En 2019, c’étaient près de 45 millions d’Américain·es qui cumulaient une dette de 1 600 milliards de dollars, contractée pour financer leurs études. Et pour cause, outre-Atlantique, les droits d’inscription dans les établissements d’enseignement supérieur sont excessivement élevés, jusqu’à plusieurs dizaines de milliers de dollars par an. Le poids de cette dette pèse sur de nombreuses familles américaines, et pas que sur les plus fragiles. En 2012, l’ancienne première dame Michelle obama avait fait remarquer que son mari et elle avaient remboursé leurs prêts étudiants jusqu’en 2004, alors que Barack Obama était déjà sénateur de l’Illinois.

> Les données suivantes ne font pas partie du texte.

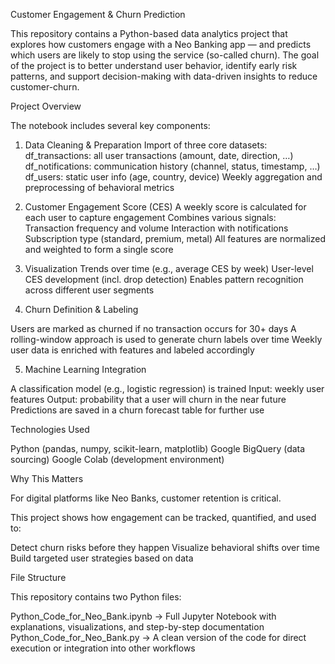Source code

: Customer Engagement & Churn Prediction

This repository contains a Python-based data analytics project that explores how customers engage with a Neo Banking app — and predicts which users are likely to stop using the service (so-called churn).
The goal of the project is to better understand user behavior, identify early risk patterns, and support decision-making with data-driven insights to reduce customer-churn.

Project Overview

The notebook includes several key components:

1. Data Cleaning & Preparation
Import of three core datasets:
df_transactions: all user transactions (amount, date, direction, …)
df_notifications: communication history (channel, status, timestamp, …)
df_users: static user info (age, country, device)
Weekly aggregation and preprocessing of behavioral metrics

2. Customer Engagement Score (CES)
A weekly score is calculated for each user to capture engagement
Combines various signals:
Transaction frequency and volume
Interaction with notifications
Subscription type (standard, premium, metal)
All features are normalized and weighted to form a single score

3. Visualization
Trends over time (e.g., average CES by week)
User-level CES development (incl. drop detection)
Enables pattern recognition across different user segments

4. Churn Definition & Labeling

Users are marked as churned if no transaction occurs for 30+ days
A rolling-window approach is used to generate churn labels over time
Weekly user data is enriched with features and labeled accordingly

5. Machine Learning Integration

A classification model (e.g., logistic regression) is trained
Input: weekly user features
Output: probability that a user will churn in the near future
Predictions are saved in a churn forecast table for further use

Technologies Used

Python (pandas, numpy, scikit-learn, matplotlib)
Google BigQuery (data sourcing)
Google Colab (development environment)


Why This Matters

For digital platforms like Neo Banks, customer retention is critical.

This project shows how engagement can be tracked, quantified, and used to:

Detect churn risks before they happen
Visualize behavioral shifts over time
Build targeted user strategies based on data

File Structure

This repository contains two Python files:


Python_Code_for_Neo_Bank.ipynb
→ Full Jupyter Notebook with explanations, visualizations, and step-by-step documentation
Python_Code_for_Neo_Bank.py
→ A clean version of the code for direct execution or integration into other workflows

Dans le détail, cet effacement partiel des emprunts étudiants annoncé par Joe Biden ce mercredi 24 août concernera d’abord les plus précaires. La mesure sera destinée aux anciens et anciens étudiants ayant contracté des emprunts, garantis par l’État fédéral, afin de payer leur scolarité qui, aujourd’hui, ont des revenus inférieurs à 125 000 dollars par an. Pour les anciens et anciens étudiants les plus en difficulté, ceux ayant obtenu une bourse fédérale, la somme sera de 20 000 dollars, deux fois moins pour les personnes qui n’en ont pas prouvé.